Smoothing-inspired lack-of-fit tests based on ranks

TL;DR

This paper introduces a nonparametric, rank-based lack-of-fit test for assessing the effect of a regressor on a response variable, which is distribution-free, consistent against smooth alternatives, and has favorable efficiency properties.

Contribution

It develops a rank-based version of the order selection test with identical asymptotic distribution and provides exact critical values, enhancing robustness and applicability.

Findings

The rank-based test is distribution-free for all sample sizes.

It has asymptotic distribution identical to the raw data test.

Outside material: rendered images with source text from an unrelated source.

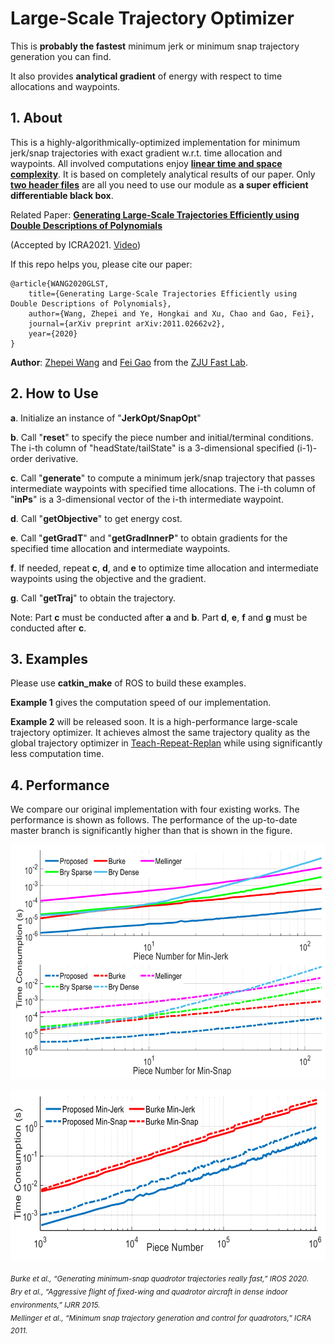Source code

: # Large-Scale Trajectory Optimizer
This is __probably the fastest__ minimum jerk or minimum snap trajectory generation you can find.

It also provides __analytical gradient__ of energy with respect to time allocations and waypoints.

## 1. About
This is a highly-algorithmically-optimized implementation for minimum jerk/snap trajectories with exact gradient w.r.t. time allocation and waypoints. All involved computations enjoy [__linear time and space complexity__](https://en.wikipedia.org/wiki/Time_complexity). It is based on completely analytical results of our paper. Only [__two header files__](https://github.com/ZJU-FAST-Lab/large_scale_traj_optimizer/tree/main/include) are all you need to use our module as __a super efficient differentiable black box__.

Related Paper: [__Generating Large-Scale Trajectories Efficiently using Double Descriptions of Polynomials__](https://zhepeiwang.github.io/pubs/icra_2021_largescale.pdf)

(Accepted by ICRA2021. [Video](https://www.youtube.com/watch?v=tA3fIyggH4I))

If this repo helps you, please cite our paper:

    @article{WANG2020GLST,
        title={Generating Large-Scale Trajectories Efficiently using Double Descriptions of Polynomials},
        author={Wang, Zhepei and Ye, Hongkai and Xu, Chao and Gao, Fei},
        journal={arXiv preprint arXiv:2011.02662v2},
        year={2020}
    }

__Author__: [Zhepei Wang](https://zhepeiwang.github.io/) and [Fei Gao](https://ustfei.com/) from the [ZJU Fast Lab](http://zju-fast.com/).

## 2. How to Use

__a__. Initialize an instance of "__JerkOpt/SnapOpt__"

__b__. Call "__reset__" to specify the piece number and initial/terminal conditions. The i-th column of "headState/tailState" is a 3-dimensional specified (i-1)-order derivative.

__c__. Call "__generate__" to compute a minimum jerk/snap trajectory that passes intermediate waypoints with specified time allocations. The i-th column of "__inPs__" is a 3-dimensional vector of the i-th intermediate waypoint.

__d__. Call "__getObjective__" to get energy cost.

__e__. Call "__getGradT__" and "__getGradInnerP__" to obtain gradients for the specified time allocation and intermediate waypoints.

__f__. If needed, repeat __c__, __d__, and __e__ to optimize time allocation and intermediate waypoints using the objective and the gradient.

__g__. Call "__getTraj__" to obtain the trajectory.

Note: Part __c__ must be conducted after __a__ and __b__. Part __d__, __e__, __f__ and __g__ must be conducted after __c__.


## 3. Examples

Please use __catkin_make__ of ROS to build these examples.

__Example 1__ gives the computation speed of our implementation.

__Example 2__ will be released soon. It is a high-performance large-scale trajectory optimizer. It achieves almost the same trajectory quality as the global trajectory optimizer in [Teach-Repeat-Replan](https://github.com/HKUST-Aerial-Robotics/Teach-Repeat-Replan) while using significantly less computation time.

## 4. Performance

We compare our original implementation with four existing works. The performance is shown as follows. The performance of the up-to-date master branch is significantly higher than that is shown in the figure.

<p align="center">
  <img src="misc/ModerateScale.png" width = "640" height = "375"/>
</p>
<p align="center">
  <img src="misc/LargeScale.png" width = "640" height = "272"/>
</p>

<sub> <em> Burke et al., “Generating minimum-snap quadrotor trajectories really fast,” IROS 2020. </em> </sub> <br/>
<sub> <em> Bry et al., “Aggressive flight of fixed-wing and quadrotor aircraft in dense indoor environments,” IJRR 2015. </em> </sub> <br/>
<sub> <em> Mellinger et al., “Minimum snap trajectory generation and control for quadrotors,” ICRA 2011. </em> </sub>
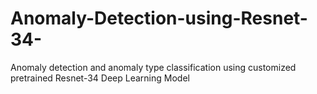# Anomaly-Detection-using-Resnet-34-
Anomaly detection and anomaly type classification using customized pretrained Resnet-34 Deep Learning Model
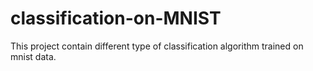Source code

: # classification-on-MNIST
This project  contain different type of classification algorithm trained on mnist data.

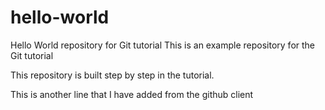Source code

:# hello-world
Hello World repository for Git tutorial
This is an example repository for the Git tutorial

This repository is built step by step in the tutorial. 

This is another line that I have added from the github client
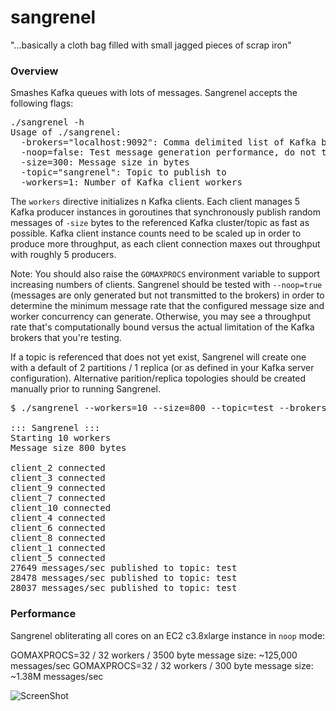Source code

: sangrenel
=========

"...basically a cloth bag filled with small jagged pieces of scrap iron"

### Overview

Smashes Kafka queues with lots of messages. Sangrenel accepts the following flags:

<pre>
./sangrenel -h
Usage of ./sangrenel:
  -brokers="localhost:9092": Comma delimited list of Kafka brokers
  -noop=false: Test message generation performance, do not transmit messages
  -size=300: Message size in bytes
  -topic="sangrenel": Topic to publish to
  -workers=1: Number of Kafka client workers
</pre>

The <code>workers</code> directive initializes n Kafka clients. Each client manages 5 Kafka producer instances in goroutines that synchronously publish random messages of <code>-size</code> bytes to the referenced Kafka cluster/topic as fast as possible. Kafka client instance counts need to be scaled up in order to produce more throughput, as each client connection maxes out throughput with roughly 5 producers. 

Note: You should also raise the <code>GOMAXPROCS</code> environment variable to support increasing numbers of clients. Sangrenel should be tested with <code>--noop=true</code> (messages are only generated but not transmitted to the brokers) in order to determine the minimum message rate that the configured message size and worker concurrency can generate. Otherwise, you may see a throughput rate that's computationally bound versus the actual limitation of the Kafka brokers that you're testing.

If a topic is referenced that does not yet exist, Sangrenel will create one with a default of 2 partitions / 1 replica (or as defined in your Kafka server configuration). Alternative parition/replica topologies should be created manually prior to running Sangrenel.

<pre>
$ ./sangrenel --workers=10 --size=800 --topic=test --brokers=10.0.1.37:9092,10.0.1.40:9092,10.0.1.62:9092

::: Sangrenel :::
Starting 10 workers
Message size 800 bytes

client_2 connected
client_3 connected
client_9 connected
client_7 connected
client_10 connected
client_4 connected
client_6 connected
client_8 connected
client_1 connected
client_5 connected
27649 messages/sec published to topic: test
28478 messages/sec published to topic: test
28037 messages/sec published to topic: test
</pre>

### Performance

Sangrenel obliterating all cores on an EC2 c3.8xlarge instance in <code>noop</code> mode:

GOMAXPROCS=32 / 32 workers / 3500 byte message size: ~125,000 messages/sec
GOMAXPROCS=32 / 32 workers / 300 byte message size: ~1.38M messages/sec

![ScreenShot](http://us-east.manta.joyent.com/jalquiza/public/github/sangrenel.png)

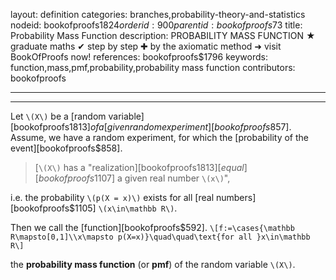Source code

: layout: definition
categories: branches,probability-theory-and-statistics
nodeid: bookofproofs$1824
orderid: 900
parentid: bookofproofs$73
title: Probability Mass Function
description: PROBABILITY MASS FUNCTION &#9733; graduate maths &#10004; step by step &#10010; by the axiomatic method &#10140; visit BookOfProofs now!
references: bookofproofs$1796
keywords: function,mass,pmf,probability,probability mass function
contributors: bookofproofs

---


---

Let `\(X\)` be a [random variable][bookofproofs$1813] of a [given random experiment][bookofproofs$857]. Assume, we have a random experiment, for which the [probability of the event][bookofproofs$858].
> [`\(X\)` has a "realization][bookofproofs$1813] [equal][bookofproofs$1107] a given real number `\(x\)`", 

i.e. the probability `\(p(X = x)\)` exists for all [real numbers][bookofproofs$1105] `\(x\in\mathbb R\)`. 

Then we call the [function][bookofproofs$592].
`\[f:=\cases{\mathbb R\mapsto[0,1]\\x\mapsto p(X=x)}\quad\quad\text{for all }x\in\mathbb R\]`

the **probability mass function** (or  **pmf**) of the random variable `\(X\)`.
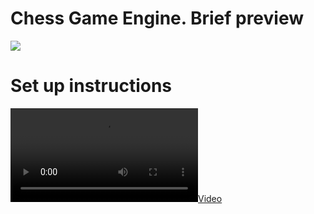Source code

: # Chess Game Engine. Brief preview

[![](https://github.com/marius004/Chess-Game/blob/master/video/background.gif)](https://github.com/marius004/Chess-Game/blob/master/video/background.gif)

# Set up instructions

[![](https://github.com/marius004/Chess-Game/blob/master/video/setup.mov)](https://github.com/marius004/Chess-Game/blob/master/video/setup.gif)
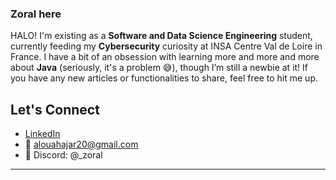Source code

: 

### Zoral here

<!-- The paragraph content -->
<p>
  HALO! I'm existing as a <strong>Software and Data Science Engineering</strong> student, currently feeding my <strong>Cybersecurity</strong> curiosity at INSA Centre Val de Loire in France. I have a bit of an obsession with learning more and more and more about <strong>Java</strong> (seriously, it's a problem 😅), though I’m still a newbie at it! If you have any new articles or functionalities to share, feel free to hit me up.
</p>

##  Let's Connect
- [LinkedIn](https://www.linkedin.com/in/hajaraloua-759502247/)
- 📧 alouahajar20@gmail.com
- 💬 Discord: @_zoral

---

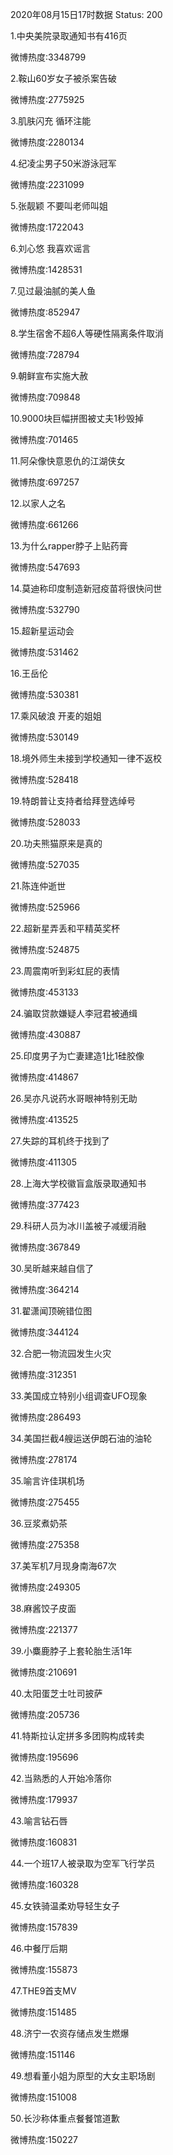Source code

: 2020年08月15日17时数据
Status: 200

1.中央美院录取通知书有416页

微博热度:3348799

2.鞍山60岁女子被杀案告破

微博热度:2775925

3.肌肤闪充 循环注能

微博热度:2280134

4.纪凌尘男子50米游泳冠军

微博热度:2231099

5.张靓颖 不要叫老师叫姐

微博热度:1722043

6.刘心悠 我喜欢谣言

微博热度:1428531

7.见过最油腻的美人鱼

微博热度:852947

8.学生宿舍不超6人等硬性隔离条件取消

微博热度:728794

9.朝鲜宣布实施大赦

微博热度:709848

10.9000块巨幅拼图被丈夫1秒毁掉

微博热度:701465

11.阿朵像快意恩仇的江湖侠女

微博热度:697257

12.以家人之名

微博热度:661266

13.为什么rapper脖子上贴药膏

微博热度:547693

14.莫迪称印度制造新冠疫苗将很快问世

微博热度:532790

15.超新星运动会

微博热度:531462

16.王岳伦

微博热度:530381

17.乘风破浪 开麦的姐姐

微博热度:530149

18.境外师生未接到学校通知一律不返校

微博热度:528418

19.特朗普让支持者给拜登选绰号

微博热度:528033

20.功夫熊猫原来是真的

微博热度:527035

21.陈连仲逝世

微博热度:525966

22.超新星弄丢和平精英奖杯

微博热度:524875

23.周震南听到彩虹屁的表情

微博热度:453133

24.骗取贷款嫌疑人李冠君被通缉

微博热度:430887

25.印度男子为亡妻建造1比1硅胶像

微博热度:414867

26.吴亦凡说药水哥眼神特别无助

微博热度:413525

27.失踪的耳机终于找到了

微博热度:411305

28.上海大学校徽盲盒版录取通知书

微博热度:377423

29.科研人员为冰川盖被子减缓消融

微博热度:367849

30.吴昕越来越自信了

微博热度:364214

31.翟潇闻顶碗错位图

微博热度:344124

32.合肥一物流园发生火灾

微博热度:312351

33.美国成立特别小组调查UFO现象

微博热度:286493

34.美国拦截4艘运送伊朗石油的油轮

微博热度:278174

35.喻言许佳琪机场

微博热度:275455

36.豆浆煮奶茶

微博热度:275358

37.美军机7月现身南海67次

微博热度:249305

38.麻酱饺子皮面

微博热度:221377

39.小麋鹿脖子上套轮胎生活1年

微博热度:210691

40.太阳蛋芝士吐司披萨

微博热度:205736

41.特斯拉认定拼多多团购构成转卖

微博热度:195696

42.当熟悉的人开始冷落你

微博热度:179937

43.喻言钻石唇

微博热度:160831

44.一个班17人被录取为空军飞行学员

微博热度:160328

45.女铁骑温柔劝导轻生女子

微博热度:157839

46.中餐厅后期

微博热度:155873

47.THE9首支MV

微博热度:151485

48.济宁一农资存储点发生燃爆

微博热度:151146

49.想看董小姐为原型的大女主职场剧

微博热度:151008

50.长沙称体重点餐餐馆道歉

微博热度:150227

The test shows high efficiency, comparable to Wilcoxon and t-tests.

Abstract

A rank-based test of the null hypothesis that a regressor has no effect on a response variable is proposed and analyzed. This test is identical in structure to the order selection test but with the raw data replaced by ranks. The test is nonparametric in that it is consistent against virtually any smooth alternative, and is completely distribution free for all sample sizes. The asymptotic distribution of the rank-based order selection statistic is obtained and seen to be the same as that of its raw data counterpart. Exact small sample critical values of the test statistic are provided as well. It is shown that the Pitman-Noether efficiency of the proposed rank test compares very favorably with that of the order selection test. In fact, their asymptotic relative efficiency is identical to that of the Wilcoxon signed rank and $t$-tests. An example involving microarray data illustrates the usefulness of the rank test in practice.